The effects of first gestation and lactation on bone metabolism in dairy goats and milk sheep

Abstract

The goal of the present study was to compare mobilization rate of calcium (Ca) from bone in pregnant and lactating goats and sheep. Blood samples were collected from goats and sheep monthly during pregnancy and at 1, 2, and 4 weeks postpartum (pp) and monthly during lactation until 6 months after parturition. Total bone mineral content (BMC) and total bone mineral density (BMD) were quantified using peripheral quantitative computed tomography at the same intervals as the blood was taken. Bone resorption was assessed by immunoassays quantitating two epitopes of the carboxyterminal telopeptide of type I collagen (ICTP, CTX). Bone formation was estimated by quantifying serum osteocalcin (OC) and bone-specific alkaline phosphatase (bAP). In addition, Ca and 1,25-dihydroxy vitamin D (1,25-VITD) concentrations were determined in serum. Mean ICTP and CTX concentrations of both animal species increased the first week after parturition. By the second week pp, the concentrations of both markers had decreased toward early gestation levels. In contrast, mean OC concentrations continually decreased until the 1st week pp. By the 2nd week pp, the mean concentrations of OC started to increase again. Mean bAP activities decreased during gestation and reached a nadir in the first week pp in goats and 4 weeks pp in sheep. Afterwards, mean bAP activities increased again in goats and sheep. 1,25-VITD concentrations peaked the first week pp and returned to early gestation values thereafter. Total BMC and BMD decreased from the 4th month of pregnancy until the 1st week pp in both species.
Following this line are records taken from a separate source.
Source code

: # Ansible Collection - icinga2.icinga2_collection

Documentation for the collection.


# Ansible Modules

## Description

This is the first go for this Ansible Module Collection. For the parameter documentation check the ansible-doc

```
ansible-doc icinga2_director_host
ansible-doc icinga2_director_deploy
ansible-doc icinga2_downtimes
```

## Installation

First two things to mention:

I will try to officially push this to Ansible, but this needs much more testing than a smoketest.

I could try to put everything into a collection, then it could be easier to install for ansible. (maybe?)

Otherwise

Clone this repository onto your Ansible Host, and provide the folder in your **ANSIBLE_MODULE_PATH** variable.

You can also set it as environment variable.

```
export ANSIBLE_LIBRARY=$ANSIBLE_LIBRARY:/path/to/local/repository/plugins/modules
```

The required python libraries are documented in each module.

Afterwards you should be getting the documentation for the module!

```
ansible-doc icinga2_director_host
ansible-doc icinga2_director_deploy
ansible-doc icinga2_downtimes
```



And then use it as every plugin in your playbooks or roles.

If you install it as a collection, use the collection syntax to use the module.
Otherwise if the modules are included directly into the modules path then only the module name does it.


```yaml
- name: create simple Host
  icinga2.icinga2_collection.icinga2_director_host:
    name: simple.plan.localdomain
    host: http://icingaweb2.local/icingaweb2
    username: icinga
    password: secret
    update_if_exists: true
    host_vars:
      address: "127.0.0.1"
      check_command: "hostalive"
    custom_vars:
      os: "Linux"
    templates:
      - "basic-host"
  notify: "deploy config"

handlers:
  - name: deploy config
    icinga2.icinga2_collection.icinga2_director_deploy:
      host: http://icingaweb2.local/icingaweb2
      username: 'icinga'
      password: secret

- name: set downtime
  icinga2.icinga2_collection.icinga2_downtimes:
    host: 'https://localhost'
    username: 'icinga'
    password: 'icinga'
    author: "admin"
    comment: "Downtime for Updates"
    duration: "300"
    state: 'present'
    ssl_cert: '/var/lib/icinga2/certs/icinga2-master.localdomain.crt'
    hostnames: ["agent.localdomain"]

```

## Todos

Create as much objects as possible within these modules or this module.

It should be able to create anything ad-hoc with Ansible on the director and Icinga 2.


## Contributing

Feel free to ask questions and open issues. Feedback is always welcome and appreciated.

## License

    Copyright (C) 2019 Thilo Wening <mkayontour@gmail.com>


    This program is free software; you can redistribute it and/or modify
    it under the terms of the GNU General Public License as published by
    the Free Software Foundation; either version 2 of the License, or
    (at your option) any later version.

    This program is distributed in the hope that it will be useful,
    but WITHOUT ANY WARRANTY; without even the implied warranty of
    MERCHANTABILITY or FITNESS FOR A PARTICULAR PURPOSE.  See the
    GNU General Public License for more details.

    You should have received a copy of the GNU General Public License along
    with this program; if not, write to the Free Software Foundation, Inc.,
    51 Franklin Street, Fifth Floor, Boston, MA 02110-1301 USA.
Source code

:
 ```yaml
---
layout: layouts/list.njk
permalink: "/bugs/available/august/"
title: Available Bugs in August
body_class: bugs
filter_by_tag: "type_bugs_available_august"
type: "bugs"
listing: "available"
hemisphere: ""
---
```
Afterwards, BMC increased throughout the first month pp in goats and the first 3 months pp in sheep. BMD levels of sheep and goats returned to prepartum levels during lactation. The resorptive phase of bone remodeling is accelerated at parturition and in early lactation and is uncoupled from the process of bone formation. This allows the animal to achieve Ca homeostasis at the expense of bone. Increased bone remodeling during lactation may represent physiological mechanisms to help replace the maternal skeleton lost as the animal adapted to enormously increased Ca losses to the fetus and milk in late gestation and early lactation.